::: Source data :::
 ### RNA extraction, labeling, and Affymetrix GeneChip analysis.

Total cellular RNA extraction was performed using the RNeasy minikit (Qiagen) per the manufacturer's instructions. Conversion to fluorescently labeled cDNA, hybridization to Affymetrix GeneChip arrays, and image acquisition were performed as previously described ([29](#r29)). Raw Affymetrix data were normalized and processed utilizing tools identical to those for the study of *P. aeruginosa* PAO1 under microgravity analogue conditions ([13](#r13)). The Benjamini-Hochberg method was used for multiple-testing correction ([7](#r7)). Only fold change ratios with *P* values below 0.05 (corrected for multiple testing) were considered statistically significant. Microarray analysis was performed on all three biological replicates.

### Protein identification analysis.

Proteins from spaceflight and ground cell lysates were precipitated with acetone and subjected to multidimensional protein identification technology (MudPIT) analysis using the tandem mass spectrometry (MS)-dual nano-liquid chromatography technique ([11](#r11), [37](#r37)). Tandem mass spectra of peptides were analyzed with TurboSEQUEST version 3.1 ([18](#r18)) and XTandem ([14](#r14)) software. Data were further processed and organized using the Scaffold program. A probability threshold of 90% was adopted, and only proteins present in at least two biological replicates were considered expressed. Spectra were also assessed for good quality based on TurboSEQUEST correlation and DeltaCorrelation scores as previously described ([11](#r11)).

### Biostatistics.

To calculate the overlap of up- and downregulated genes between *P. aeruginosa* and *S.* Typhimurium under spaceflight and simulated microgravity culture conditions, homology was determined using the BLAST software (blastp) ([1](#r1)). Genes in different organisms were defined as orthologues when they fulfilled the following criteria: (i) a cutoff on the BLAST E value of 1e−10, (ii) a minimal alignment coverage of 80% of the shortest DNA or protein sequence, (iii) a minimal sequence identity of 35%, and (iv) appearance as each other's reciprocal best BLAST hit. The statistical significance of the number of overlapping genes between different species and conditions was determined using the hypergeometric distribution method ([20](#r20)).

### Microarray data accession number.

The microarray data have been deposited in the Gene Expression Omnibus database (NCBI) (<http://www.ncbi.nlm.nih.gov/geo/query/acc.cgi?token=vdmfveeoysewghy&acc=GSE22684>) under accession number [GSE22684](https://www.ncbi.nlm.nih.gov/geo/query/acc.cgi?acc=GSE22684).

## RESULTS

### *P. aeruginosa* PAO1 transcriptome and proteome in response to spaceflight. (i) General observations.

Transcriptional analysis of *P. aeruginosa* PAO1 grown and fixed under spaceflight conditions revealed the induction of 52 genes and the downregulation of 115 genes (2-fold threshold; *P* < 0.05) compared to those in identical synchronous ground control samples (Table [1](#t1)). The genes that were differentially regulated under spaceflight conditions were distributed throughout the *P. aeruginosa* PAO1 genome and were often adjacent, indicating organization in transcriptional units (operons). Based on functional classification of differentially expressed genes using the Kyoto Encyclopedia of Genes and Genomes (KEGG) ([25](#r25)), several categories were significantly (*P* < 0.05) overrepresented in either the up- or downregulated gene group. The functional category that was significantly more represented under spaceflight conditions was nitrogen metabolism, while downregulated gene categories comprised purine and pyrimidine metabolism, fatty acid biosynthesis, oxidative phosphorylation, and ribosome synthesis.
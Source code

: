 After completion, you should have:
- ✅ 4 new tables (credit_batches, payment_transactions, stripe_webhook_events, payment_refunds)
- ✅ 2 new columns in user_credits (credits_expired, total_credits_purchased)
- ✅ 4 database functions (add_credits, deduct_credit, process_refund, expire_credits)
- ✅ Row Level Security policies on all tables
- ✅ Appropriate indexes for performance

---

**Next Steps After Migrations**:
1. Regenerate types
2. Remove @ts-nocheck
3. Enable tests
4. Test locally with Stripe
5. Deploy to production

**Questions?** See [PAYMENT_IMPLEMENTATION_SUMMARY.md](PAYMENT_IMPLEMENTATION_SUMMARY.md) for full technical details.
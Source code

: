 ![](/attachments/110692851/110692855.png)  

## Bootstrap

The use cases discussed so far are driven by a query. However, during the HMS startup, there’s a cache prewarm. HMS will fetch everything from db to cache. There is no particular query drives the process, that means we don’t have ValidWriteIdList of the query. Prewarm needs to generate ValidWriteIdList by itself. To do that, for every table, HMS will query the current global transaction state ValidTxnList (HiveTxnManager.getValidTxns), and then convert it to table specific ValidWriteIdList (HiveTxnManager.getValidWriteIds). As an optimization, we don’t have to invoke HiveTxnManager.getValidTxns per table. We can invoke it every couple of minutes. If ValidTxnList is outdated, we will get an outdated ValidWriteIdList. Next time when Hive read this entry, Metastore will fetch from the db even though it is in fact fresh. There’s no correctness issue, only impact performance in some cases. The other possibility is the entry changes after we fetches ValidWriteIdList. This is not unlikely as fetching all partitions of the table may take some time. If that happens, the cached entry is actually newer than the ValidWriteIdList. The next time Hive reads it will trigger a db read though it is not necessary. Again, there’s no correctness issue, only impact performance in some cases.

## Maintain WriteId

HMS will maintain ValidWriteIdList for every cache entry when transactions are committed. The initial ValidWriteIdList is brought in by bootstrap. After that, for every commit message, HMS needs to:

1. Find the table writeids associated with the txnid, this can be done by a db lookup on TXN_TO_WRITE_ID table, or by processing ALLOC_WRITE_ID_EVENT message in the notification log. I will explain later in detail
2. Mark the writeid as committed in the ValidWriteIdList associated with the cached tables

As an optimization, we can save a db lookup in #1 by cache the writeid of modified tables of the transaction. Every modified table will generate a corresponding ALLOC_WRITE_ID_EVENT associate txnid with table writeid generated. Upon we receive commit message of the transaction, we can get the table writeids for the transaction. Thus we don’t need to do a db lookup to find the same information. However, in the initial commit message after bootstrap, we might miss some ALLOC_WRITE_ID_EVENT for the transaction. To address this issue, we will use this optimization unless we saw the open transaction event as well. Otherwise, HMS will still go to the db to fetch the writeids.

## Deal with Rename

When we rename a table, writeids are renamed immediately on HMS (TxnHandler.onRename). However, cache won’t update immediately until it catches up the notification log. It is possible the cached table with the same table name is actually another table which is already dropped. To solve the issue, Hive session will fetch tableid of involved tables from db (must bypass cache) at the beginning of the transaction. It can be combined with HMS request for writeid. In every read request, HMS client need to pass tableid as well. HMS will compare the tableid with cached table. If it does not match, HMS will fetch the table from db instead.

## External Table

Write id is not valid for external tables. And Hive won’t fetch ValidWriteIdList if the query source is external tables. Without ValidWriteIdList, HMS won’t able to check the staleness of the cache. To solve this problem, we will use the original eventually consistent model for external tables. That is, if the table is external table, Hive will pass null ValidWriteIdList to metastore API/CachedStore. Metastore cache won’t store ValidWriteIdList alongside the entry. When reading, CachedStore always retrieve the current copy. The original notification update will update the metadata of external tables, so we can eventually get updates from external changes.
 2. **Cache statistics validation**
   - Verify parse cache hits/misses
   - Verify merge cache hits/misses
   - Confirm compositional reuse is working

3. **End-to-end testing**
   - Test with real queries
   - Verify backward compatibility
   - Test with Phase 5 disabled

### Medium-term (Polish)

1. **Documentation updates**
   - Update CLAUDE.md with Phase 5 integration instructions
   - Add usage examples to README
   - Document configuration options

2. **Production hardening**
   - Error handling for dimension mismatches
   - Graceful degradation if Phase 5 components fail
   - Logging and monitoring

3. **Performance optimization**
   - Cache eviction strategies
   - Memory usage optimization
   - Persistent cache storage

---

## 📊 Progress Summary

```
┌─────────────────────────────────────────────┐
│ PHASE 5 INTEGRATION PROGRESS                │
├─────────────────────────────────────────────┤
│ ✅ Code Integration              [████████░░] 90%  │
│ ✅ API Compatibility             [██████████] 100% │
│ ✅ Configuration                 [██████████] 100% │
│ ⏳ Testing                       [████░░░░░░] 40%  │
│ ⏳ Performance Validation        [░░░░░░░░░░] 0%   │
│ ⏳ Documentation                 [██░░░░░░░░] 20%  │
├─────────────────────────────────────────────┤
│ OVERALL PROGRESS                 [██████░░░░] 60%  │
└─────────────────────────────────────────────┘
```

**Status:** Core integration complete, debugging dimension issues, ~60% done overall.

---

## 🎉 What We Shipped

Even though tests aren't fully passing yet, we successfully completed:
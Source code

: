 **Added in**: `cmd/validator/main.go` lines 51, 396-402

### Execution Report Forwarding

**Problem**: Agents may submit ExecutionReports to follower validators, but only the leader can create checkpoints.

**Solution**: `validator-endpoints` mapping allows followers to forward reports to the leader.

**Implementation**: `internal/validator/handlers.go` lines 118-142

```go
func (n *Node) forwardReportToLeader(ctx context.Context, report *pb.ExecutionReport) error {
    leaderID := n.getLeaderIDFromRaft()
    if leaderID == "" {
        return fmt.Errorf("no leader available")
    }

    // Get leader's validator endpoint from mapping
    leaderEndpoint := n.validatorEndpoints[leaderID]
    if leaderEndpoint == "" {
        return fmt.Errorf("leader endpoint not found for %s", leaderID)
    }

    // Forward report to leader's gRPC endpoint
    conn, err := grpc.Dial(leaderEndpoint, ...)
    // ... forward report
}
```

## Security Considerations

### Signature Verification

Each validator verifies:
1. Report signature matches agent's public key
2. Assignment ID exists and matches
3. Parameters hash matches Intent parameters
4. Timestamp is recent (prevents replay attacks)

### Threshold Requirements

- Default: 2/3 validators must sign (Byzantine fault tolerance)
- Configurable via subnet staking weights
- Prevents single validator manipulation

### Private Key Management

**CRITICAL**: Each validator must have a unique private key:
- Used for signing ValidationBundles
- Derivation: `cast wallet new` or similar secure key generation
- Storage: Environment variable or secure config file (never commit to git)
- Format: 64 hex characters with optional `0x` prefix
:::
● **Exercise objective**: What lines above mention "mapping"? Copy each one.

● **Solution to the problem**:
**Solution**: `validator-endpoints` mapping allows followers to forward reports to the leader.
    // Get leader's validator endpoint from mapping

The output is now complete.